In the new paper Convexifying Transformers: Improving Optimization and Understanding of Transformer Networks, a Stanford University and Google Research team provides a solid theoretical analysis of transformers’ fundamental mechanisms and introduces a novel convex analytic training framework for improving their optimization.
The team summarizes their main contributions as follows:
- We propose an alternative formulation to the standard self-attention mechanism and study the regularized training problem of attention/transformer networks with it.
- We convexify the regularized training problem of attention/transformer networks with the proposed attention layer and therefore enable finding a globally optimal solution without requiring any nonconvex optimization heuristic, e.g., layer normalization and skip connections.
- We also apply our convex analytic framework to various architectures, e.g., networks with or without an FCN layer. Thus, we are able to explain the impact of each component on the models learned throughout training.
- We reveal an implicit regularization mechanism induced by our attention mechanism. We further characterize this regularization as a sparsity-inducing factor across tokens.

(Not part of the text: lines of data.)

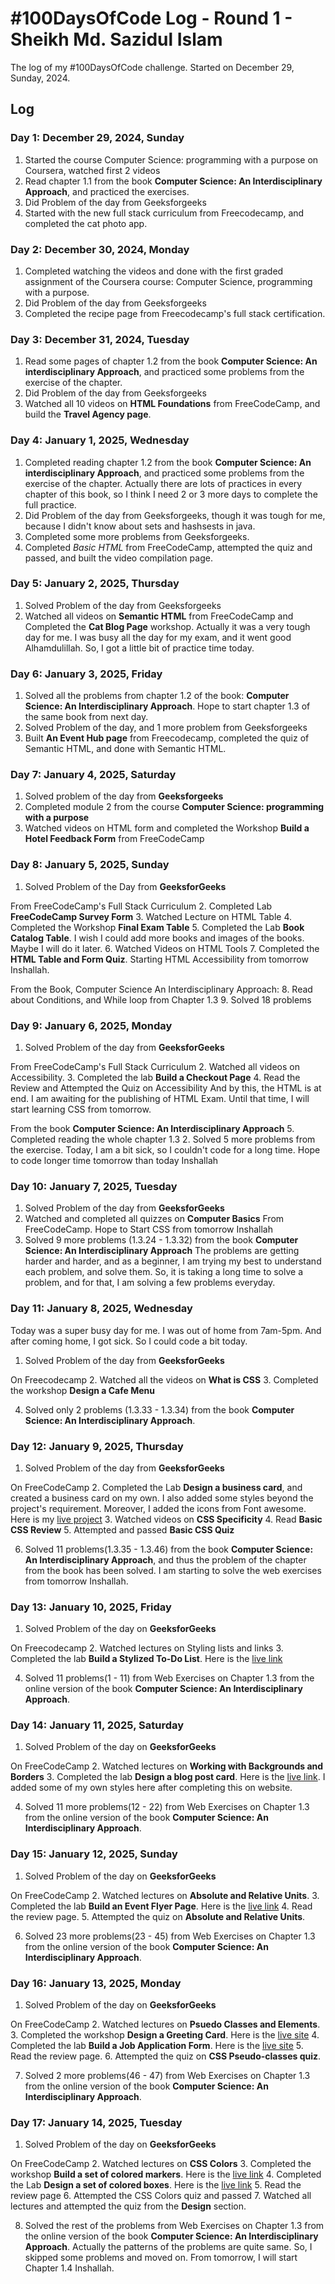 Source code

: # #100DaysOfCode Log - Round 1 - Sheikh Md. Sazidul Islam

The log of my #100DaysOfCode challenge. Started on December 29, Sunday, 2024.

## Log

### Day 1: December 29, 2024, Sunday 
1. Started the course Computer Science: programming with a purpose on Coursera, watched first 2 videos
2. Read chapter 1.1 from the book **Computer Science: An Interdisciplinary Approach**, and practiced the exercises.
3. Did Problem of the day from Geeksforgeeks
4. Started with the new full stack curriculum from Freecodecamp, and completed the cat photo app.

### Day 2: December 30, 2024, Monday
1. Completed watching the videos and done with the first graded assignment of the Coursera course: Computer Science, programming with a purpose.
2. Did Problem of the day from Geeksforgeeks
3. Completed the recipe page from Freecodecamp's full stack certification.

### Day 3: December 31, 2024, Tuesday
1. Read some pages of chapter 1.2 from the book **Computer Science: An interdisciplinary Approach**, and practiced some problems from the exercise of the chapter.
2. Did Problem of the day from Geeksforgeeks
3. Watched all 10 videos on **HTML Foundations** from FreeCodeCamp, and build the **Travel Agency page**.

### Day 4: January 1, 2025, Wednesday
1. Completed reading chapter 1.2 from the book **Computer Science: An interdisciplinary Approach**, and practiced some problems from the exercise of the chapter. Actually there are lots of practices in every chapter of this book, so I think I need 2 or 3 more days to complete the full practice.
2. Did Problem of the day from Geeksforgeeks, though it was tough for me, because I didn't know about sets and hashsests in java.
3. Completed some more problems from Geeksforgeeks.
4. Completed *Basic HTML* from FreeCodeCamp, attempted the quiz and passed, and built the video compilation page.

### Day 5: January 2, 2025, Thursday
1. Solved Problem of the day from Geeksforgeeks
2. Watched all videos on **Semantic HTML** from FreeCodeCamp and Completed the **Cat Blog Page** workshop.
Actually it was a very tough day for me. I was busy all the day for my exam, and it went good Alhamdulillah. So, I got a little bit of practice time today.

### Day 6: January 3, 2025, Friday
1. Solved all the problems from chapter 1.2 of the book: **Computer Science: An Interdisciplinary Approach**. Hope to start chapter 1.3 of the same book from next day.
2. Solved Problem of the day, and 1 more problem from Geeksforgeeks
3. Built **An Event Hub page** from Freecodecamp, completed the quiz of Semantic HTML, and done with Semantic HTML.

### Day 7: January 4, 2025, Saturday
1. Solved problem of the day from **Geeksforgeeks**
2. Completed module 2 from the course **Computer Science: programming with a purpose**
3. Watched videos on HTML form and completed the Workshop **Build a Hotel Feedback Form** from FreeCodeCamp

### Day 8: January 5, 2025, Sunday
1. Solved Problem of the Day from **GeeksforGeeks**

From FreeCodeCamp's Full Stack Curriculum
2. Completed Lab **FreeCodeCamp Survey Form**
3. Watched Lecture on HTML Table
4. Completed the Workshop **Final Exam Table**
5. Completed the Lab **Book Catalog Table**. I wish I could add more books and images of the books. Maybe I will do it later.
6. Watched Videos on HTML Tools
7. Completed the **HTML Table and Form Quiz**. Starting HTML Accessibility from tomorrow Inshallah.

From the Book, Computer Science An Interdisciplinary Approach:
8. Read about Conditions, and While loop from Chapter 1.3
9. Solved 18 problems

### Day 9: January 6, 2025, Monday
1. Solved Problem of the day from **GeeksforGeeks**

From FreeCodeCamp's Full Stack Curriculum
2. Watched all videos on Accessibility.
3. Completed the lab **Build a Checkout Page**
4. Read the Review and Attempted the Quiz on Accessibility
And by this, the HTML is at end. I am awaiting for the publishing of HTML Exam. Until that time, I will start learning CSS from tomorrow.

From the book **Computer Science: An Interdisciplinary Approach**
5. Completed reading the whole chapter 1.3
2. Solved 5 more problems from the exercise.
Today, I am a bit sick, so I couldn't code for a long time. Hope to code longer time tomorrow than today Inshallah

### Day 10: January 7, 2025, Tuesday
1. Solved Problem of the day from **GeeksforGeeks**
2. Watched and completed all quizzes on **Computer Basics** From FreeCodeCamp. Hope to Start CSS from tomorrow Inshallah
3. Solved 9 more problems (1.3.24 - 1.3.32) from the book **Computer Science: An Interdisciplinary Approach**
The problems are getting harder and harder, and as a beginner, I am trying my best to understand each problem, and solve them. So, it is taking a long time to solve a problem, and for that, I am solving a few problems everyday.

### Day 11: January 8, 2025, Wednesday
Today was a super busy day for me. I was out of home from 7am-5pm. And after coming home, I got sick. So I could code a bit today.
1. Solved Problem of the day from **GeeksforGeeks**

On Freecodecamp
2. Watched all the videos on **What is CSS**
3. Completed the workshop **Design a Cafe Menu**

4. Solved only 2 problems (1.3.33 - 1.3.34) from the book **Computer Science: An Interdisciplinary Approach**.

### Day 12: January 9, 2025, Thursday
1. Solved Problem of the day from **GeeksforGeeks**

On FreeCodeCamp
2. Completed the Lab **Design a business card**, and created a business card on my own. I also added some styles beyond the project's requirement. Moreover, I added the icons from Font awesome. Here is my [live project](https://sazid99246.github.io/business-card/)
3. Watched videos on **CSS Specificity**
4. Read **Basic CSS Review**
5. Attempted and passed **Basic CSS Quiz**

6. Solved 11 problems(1.3.35 - 1.3.46)  from the book **Computer Science: An Interdisciplinary Approach**, and thus the problem of the chapter from the book has been solved. I am starting to solve the web exercises from tomorrow Inshallah.


### Day 13: January 10, 2025, Friday
1. Solved Problem of the day on **GeeksforGeeks**

On Freecodecamp
2. Watched lectures on Styling lists and links
3. Completed the lab **Build a Stylized To-Do List**. Here is the [live link](https://sazid99246.github.io/todo-list/)

4. Solved 11 problems(1 - 11) from Web Exercises on Chapter 1.3 from the online version of the book **Computer Science: An Interdisciplinary Approach**.

### Day 14: January 11, 2025, Saturday
1. Solved Problem of the day on **GeeksforGeeks**

On FreeCodeCamp
2. Watched lectures on **Working with Backgrounds and Borders**
3. Completed the lab **Design a blog post card**. Here is the [live link](https://sazid99246.github.io/blog-post-card/). I added some of my own styles here after completing this on website.

4. Solved 11 more problems(12 - 22) from Web Exercises on Chapter 1.3 from the online version of the book **Computer Science: An Interdisciplinary Approach**.

### Day 15: January 12, 2025, Sunday
1. Solved Problem of the day on **GeeksforGeeks**

On FreeCodeCamp
2. Watched lectures on **Absolute and Relative Units**.
3. Completed the lab **Build an Event Flyer Page**. Here is the [live link](https://sazid99246.github.io/event-flyer-page/)
4. Read the review page.
5. Attempted the quiz on **Absolute and Relative Units**.

6. Solved 23 more problems(23 - 45) from Web Exercises on Chapter 1.3 from the online version of the book **Computer Science: An Interdisciplinary Approach**.

### Day 16: January 13, 2025, Monday
1. Solved Problem of the day on **GeeksforGeeks**

On FreeCodeCamp
2. Watched lectures on **Psuedo Classes and Elements**.
3. Completed the workshop **Design a Greeting Card**. Here is the [live site](https://sazid99246.github.io/greeting-card/)
4. Completed the lab **Build a Job Application Form**. Here is the [live site](https://sazid99246.github.io/job-application-form/)
5. Read the review page.
6. Attempted the quiz on **CSS Pseudo-classes quiz**.

7. Solved 2 more problems(46 - 47) from Web Exercises on Chapter 1.3 from the online version of the book **Computer Science: An Interdisciplinary Approach**.

### Day 17: January 14, 2025, Tuesday
1. Solved Problem of the day on **GeeksforGeeks**

On FreeCodeCamp
2. Watched lectures on **CSS Colors**
3. Completed the workshop **Build a set of colored markers**. Here is the [live link](https://sazid99246.github.io/colored-markers/)
4. Completed the Lab **Design a set of colored boxes**. Here is the [live link](https://sazid99246.github.io/colored-boxes/)
5. Read the review page
6. Attempted the CSS Colors quiz and passed
7. Watched all lectures and attempted the quiz from the **Design** section.

8. Solved the rest of the problems from Web Exercises on Chapter 1.3 from the online version of the book **Computer Science: An Interdisciplinary Approach**. Actually the patterns of the problems are quite same. So, I skipped some problems and moved on. From tomorrow, I will start Chapter 1.4 Inshallah. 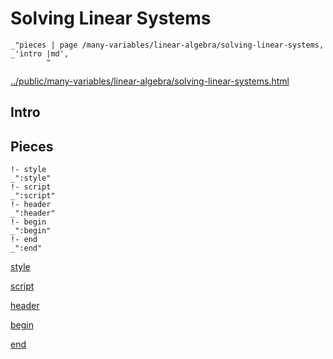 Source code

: # Solving Linear Systems

    _"pieces | page /many-variables/linear-algebra/solving-linear-systems, _'intro |md',
            "

[../public/many-variables/linear-algebra/solving-linear-systems.html](# "save:")


## Intro

## Pieces

    !- style
    _":style"
    !- script
    _":script"
    !- header
    _":header"
    !- begin
    _":begin"
    !- end
    _":end"

[style]() 

[script]()

[header]()

[begin]()

[end]()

- We demonstrate the effectiveness of our convex reformulation via various experimental results. We also show that our reformulation significantly mitigates the grokking phenomenon studied in recent papers (Power et al., 2022; Thilak et al., 2022).
The team first proposes a convex alternative to transformers’ self-attention mechanism and reformulates model training as a convex optimization problem. The proposed convex reformulation provides numerous benefits: it enables researchers to globally optimize their network parameters without nonconvex optimization heuristics, the learned functions are transparent and interpretable, and it provides insights on the structures of the resulting functions and their generalization properties.
In their empirical studies, the team compared their proposed convex training approach to standard nonconvex training in a student-teacher setting with a pretrained BERT model and against standard transformer networks with self-attention mechanisms on algorithmic datasets. The results show that convex training converges to perfect generalization accuracy 10x faster than standard nonconvex training and with significantly lower test losses.
Overall, this work provides a welcome peek into the hidden mechanisms of transformer networks, which the team hopes follow-up papers can build on to make further progress in this important research area.
The paper Convexifying Transformers: Improving Optimization and Understanding of Transformer Networks is on arXiv.